Limitations of the review

Whilst this review has contributed to knowledge on siblings’ quality of life from childhood to adulthood and about their needs and desires from their own voice, there are three factors that can limit the scope of our findings. The first one is the general lack of a clear theoretical framework in the majority of the reviewed articles. The second one is that the number of female participants in the selected articles was found to be significantly higher (n = 540) than the number of male participants (n = 276). Although this seems to be the general tendency in studies in the field, this may be a bias regarding gender, as reported in Doody et al. (2010). A third limitation is that the data gathered is predominantly from Western and English-speaking countries with a Judeo-Christian culture and tradition. Further, participants come predominantly from a middle and high socioeconomic status with a high educational level. Some authors referred to this homogeneity as a limitation of their studies (1; 11; 19; 20; 33; 34; 35; 37; 41; 43; 47) and recommended researching with individuals from different backgrounds, educational levels and socioeconomic status, as pointed out in the review by Heller and Arnold (2010). Community-based participatory research (CBPR) (see Pavlopoulou and Dimitriou, 2020) may result in positive outcomes by involving siblings from the first stages of the research to influence policies and services directed to enhance their quality of life.

Conclusions and directions for future research

This review contributes to a broader understanding of siblings’ perceptions of quality of life when they have a brother or a sister with IDD. The family quality of life approach appears a useful approach to gathering an overall image of siblings’ quality of life.
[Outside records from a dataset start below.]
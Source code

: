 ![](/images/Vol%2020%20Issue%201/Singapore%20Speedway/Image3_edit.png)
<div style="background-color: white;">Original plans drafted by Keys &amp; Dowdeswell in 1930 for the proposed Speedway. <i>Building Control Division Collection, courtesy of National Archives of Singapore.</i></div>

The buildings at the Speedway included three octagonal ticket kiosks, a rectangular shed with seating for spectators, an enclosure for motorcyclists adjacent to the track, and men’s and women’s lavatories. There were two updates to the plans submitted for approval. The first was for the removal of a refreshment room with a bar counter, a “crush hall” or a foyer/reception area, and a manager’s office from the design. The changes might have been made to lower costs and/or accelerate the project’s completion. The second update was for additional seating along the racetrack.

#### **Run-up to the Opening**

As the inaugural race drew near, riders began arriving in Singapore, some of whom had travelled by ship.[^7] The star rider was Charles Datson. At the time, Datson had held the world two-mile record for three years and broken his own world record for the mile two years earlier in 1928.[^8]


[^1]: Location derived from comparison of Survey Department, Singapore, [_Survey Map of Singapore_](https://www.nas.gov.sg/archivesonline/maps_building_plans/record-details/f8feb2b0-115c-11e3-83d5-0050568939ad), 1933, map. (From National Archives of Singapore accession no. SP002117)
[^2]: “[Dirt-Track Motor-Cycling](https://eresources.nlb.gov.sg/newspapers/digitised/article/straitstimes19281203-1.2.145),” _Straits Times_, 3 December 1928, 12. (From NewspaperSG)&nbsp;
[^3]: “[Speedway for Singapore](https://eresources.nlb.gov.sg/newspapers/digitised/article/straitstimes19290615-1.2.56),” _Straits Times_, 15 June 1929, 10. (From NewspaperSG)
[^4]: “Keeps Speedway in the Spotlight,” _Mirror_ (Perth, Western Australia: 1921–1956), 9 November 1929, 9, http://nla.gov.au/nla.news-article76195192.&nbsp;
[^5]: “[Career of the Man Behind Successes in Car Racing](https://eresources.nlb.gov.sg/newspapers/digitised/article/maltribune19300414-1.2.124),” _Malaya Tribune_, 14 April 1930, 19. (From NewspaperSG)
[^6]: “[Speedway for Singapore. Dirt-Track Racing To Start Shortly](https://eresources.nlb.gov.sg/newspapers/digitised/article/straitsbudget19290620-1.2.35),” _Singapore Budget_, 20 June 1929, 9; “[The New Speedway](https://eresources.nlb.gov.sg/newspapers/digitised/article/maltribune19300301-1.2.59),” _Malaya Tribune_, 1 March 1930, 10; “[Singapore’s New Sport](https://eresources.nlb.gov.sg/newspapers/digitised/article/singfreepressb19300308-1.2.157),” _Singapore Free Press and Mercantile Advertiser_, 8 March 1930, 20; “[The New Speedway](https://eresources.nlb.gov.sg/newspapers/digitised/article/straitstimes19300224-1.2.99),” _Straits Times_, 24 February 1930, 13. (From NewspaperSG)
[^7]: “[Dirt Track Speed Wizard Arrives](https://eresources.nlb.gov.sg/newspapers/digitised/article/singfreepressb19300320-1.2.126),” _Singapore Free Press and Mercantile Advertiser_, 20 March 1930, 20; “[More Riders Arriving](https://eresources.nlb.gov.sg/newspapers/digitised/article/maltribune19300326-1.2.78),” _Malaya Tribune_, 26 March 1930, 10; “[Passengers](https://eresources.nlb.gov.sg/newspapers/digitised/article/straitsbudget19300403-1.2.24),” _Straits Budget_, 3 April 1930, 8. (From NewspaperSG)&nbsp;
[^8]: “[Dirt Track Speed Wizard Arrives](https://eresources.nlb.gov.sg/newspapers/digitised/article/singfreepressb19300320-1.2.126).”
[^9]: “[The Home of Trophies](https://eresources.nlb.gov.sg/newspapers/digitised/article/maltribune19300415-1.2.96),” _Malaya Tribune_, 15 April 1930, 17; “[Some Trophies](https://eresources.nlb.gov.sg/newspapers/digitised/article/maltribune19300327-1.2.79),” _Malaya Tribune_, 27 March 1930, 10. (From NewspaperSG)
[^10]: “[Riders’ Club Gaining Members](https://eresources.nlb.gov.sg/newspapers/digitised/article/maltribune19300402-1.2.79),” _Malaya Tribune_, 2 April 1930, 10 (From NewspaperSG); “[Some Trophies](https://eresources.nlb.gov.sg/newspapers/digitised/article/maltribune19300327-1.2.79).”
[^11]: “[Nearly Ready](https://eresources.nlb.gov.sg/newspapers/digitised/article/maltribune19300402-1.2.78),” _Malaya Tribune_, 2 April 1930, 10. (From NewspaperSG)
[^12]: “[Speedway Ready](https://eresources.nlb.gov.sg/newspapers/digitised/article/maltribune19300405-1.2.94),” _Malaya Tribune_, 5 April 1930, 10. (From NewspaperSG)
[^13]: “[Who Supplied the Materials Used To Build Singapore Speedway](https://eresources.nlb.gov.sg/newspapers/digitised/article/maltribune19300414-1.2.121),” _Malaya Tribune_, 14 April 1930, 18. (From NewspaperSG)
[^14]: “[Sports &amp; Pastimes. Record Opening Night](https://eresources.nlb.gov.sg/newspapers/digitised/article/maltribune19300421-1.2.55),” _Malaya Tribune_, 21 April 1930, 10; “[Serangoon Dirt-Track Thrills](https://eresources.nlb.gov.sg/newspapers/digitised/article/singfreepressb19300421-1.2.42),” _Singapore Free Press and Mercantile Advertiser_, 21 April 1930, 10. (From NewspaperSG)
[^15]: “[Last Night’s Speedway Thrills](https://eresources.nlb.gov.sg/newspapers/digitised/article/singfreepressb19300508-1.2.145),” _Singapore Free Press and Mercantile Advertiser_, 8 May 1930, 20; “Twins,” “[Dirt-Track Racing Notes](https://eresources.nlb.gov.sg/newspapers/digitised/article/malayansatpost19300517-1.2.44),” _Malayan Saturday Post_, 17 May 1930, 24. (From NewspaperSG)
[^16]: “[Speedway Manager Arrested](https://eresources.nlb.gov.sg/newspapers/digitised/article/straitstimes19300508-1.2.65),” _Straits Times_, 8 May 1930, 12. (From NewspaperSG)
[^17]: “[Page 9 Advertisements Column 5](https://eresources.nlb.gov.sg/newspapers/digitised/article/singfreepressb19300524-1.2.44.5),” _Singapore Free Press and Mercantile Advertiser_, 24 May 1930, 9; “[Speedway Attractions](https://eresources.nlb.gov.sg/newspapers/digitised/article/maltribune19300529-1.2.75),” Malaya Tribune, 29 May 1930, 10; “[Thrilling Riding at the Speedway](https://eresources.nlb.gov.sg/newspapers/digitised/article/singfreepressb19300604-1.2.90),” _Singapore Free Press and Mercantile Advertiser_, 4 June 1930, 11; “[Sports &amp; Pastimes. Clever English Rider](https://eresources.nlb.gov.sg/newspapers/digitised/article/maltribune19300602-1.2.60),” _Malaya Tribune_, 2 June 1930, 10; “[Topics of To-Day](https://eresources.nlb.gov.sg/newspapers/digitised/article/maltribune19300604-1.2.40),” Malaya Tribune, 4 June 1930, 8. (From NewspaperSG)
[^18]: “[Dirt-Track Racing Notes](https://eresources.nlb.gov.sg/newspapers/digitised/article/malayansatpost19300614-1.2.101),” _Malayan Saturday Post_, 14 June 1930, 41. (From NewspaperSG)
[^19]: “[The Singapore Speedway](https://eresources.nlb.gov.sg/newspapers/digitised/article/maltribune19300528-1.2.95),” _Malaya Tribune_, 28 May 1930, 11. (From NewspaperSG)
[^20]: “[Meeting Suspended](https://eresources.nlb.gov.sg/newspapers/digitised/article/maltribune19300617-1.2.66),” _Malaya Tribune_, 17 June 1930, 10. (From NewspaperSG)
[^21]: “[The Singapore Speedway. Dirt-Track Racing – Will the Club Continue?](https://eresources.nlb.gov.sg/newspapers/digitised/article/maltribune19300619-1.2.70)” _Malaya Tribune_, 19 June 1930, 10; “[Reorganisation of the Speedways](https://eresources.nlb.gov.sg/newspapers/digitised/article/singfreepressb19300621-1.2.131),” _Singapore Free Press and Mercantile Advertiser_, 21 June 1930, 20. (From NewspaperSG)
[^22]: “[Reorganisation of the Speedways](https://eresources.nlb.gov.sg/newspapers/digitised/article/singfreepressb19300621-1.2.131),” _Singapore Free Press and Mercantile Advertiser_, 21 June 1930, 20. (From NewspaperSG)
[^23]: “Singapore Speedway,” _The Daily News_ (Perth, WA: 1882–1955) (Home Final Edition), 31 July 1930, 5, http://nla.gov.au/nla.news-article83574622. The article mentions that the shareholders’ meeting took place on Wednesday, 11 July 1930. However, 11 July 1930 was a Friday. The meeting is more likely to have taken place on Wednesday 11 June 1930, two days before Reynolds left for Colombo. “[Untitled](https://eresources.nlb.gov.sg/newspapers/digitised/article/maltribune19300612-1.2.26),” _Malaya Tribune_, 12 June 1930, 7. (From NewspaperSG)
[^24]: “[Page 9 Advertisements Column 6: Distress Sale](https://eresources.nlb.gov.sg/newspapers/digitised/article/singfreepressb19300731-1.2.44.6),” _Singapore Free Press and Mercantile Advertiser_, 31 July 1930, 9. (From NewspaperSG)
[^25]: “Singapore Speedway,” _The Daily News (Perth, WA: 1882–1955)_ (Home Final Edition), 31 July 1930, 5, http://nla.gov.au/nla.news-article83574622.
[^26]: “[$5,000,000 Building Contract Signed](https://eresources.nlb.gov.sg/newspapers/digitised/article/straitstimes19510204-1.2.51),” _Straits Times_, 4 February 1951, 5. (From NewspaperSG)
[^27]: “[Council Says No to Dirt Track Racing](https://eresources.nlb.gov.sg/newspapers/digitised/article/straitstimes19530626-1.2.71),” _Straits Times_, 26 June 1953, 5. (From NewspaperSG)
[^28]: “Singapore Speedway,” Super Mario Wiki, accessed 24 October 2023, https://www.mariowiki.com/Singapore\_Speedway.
The findings reported significant information regarding the varied and often positive aspects of the personal experiences of siblings, providing a global view of their quality of life’ perceptions. Their needs, desires and concerns were also reported, like the importance of promoting siblings’ involvement from the beginning of the lives of their brothers or sisters with IDD, including empowering them with disability related information and emotional resources from childhood into adulthood. As such this is relevant information for practitioners and policy makers in the disability field. Further research is required to better detect and understand siblings’ needs in order to develop early and accurate interventions. Therefore, research with siblings from other cultural frameworks and socioeconomic status should be undertaken.

Further research may refer to the importance of educating local communities and to explore the role of siblings educating them about what is it like to be a sibling or what their needs are (Pavlopoulou and Dimitriou, 2020). Additionally, it is important to conduct research with explicit theoretical frameworks together with designs that take into account the multiple components of a system that might be influencing siblings’ well-being (Correia and Seabra-Santos 2021, Kovshoff et al. 2017). More research is needed about the influence that having a brother or sister with IDD may have on siblings schooling experiences and later further education. Balanced narratives that recognize the nature of disability are necessary in building positive sibling relationships (Meltzer, 2018). Finally, it would be interesting to explore the experiences of siblings in related contexts, like siblings of individuals with chronic conditions or children living with parents with an intellectual disability.

Acknowledgements

The authors acknowledge Dr Roy Brown for his inestimable guidance and support during the editing process.

Funding Statement

This research was supported by the Blanquerna Research Grant from Blanquerna Faculty of Psychology, Education and Sport Sciences. Ramon Llull University, Barcelona (Spain).

Notes

1

Mental Retardation was included as a keyword because it was widely used until recent years.

2

Learning Disabilities was included because it is commonly used in the United Kingdom and other Anglo-Saxon countries to refer to ID.

3

Table with the reported information will be provided by requesting the first author (olgamc1@blanquerna.url.edu).

Conflict of interest

No conflict of interest has been declared.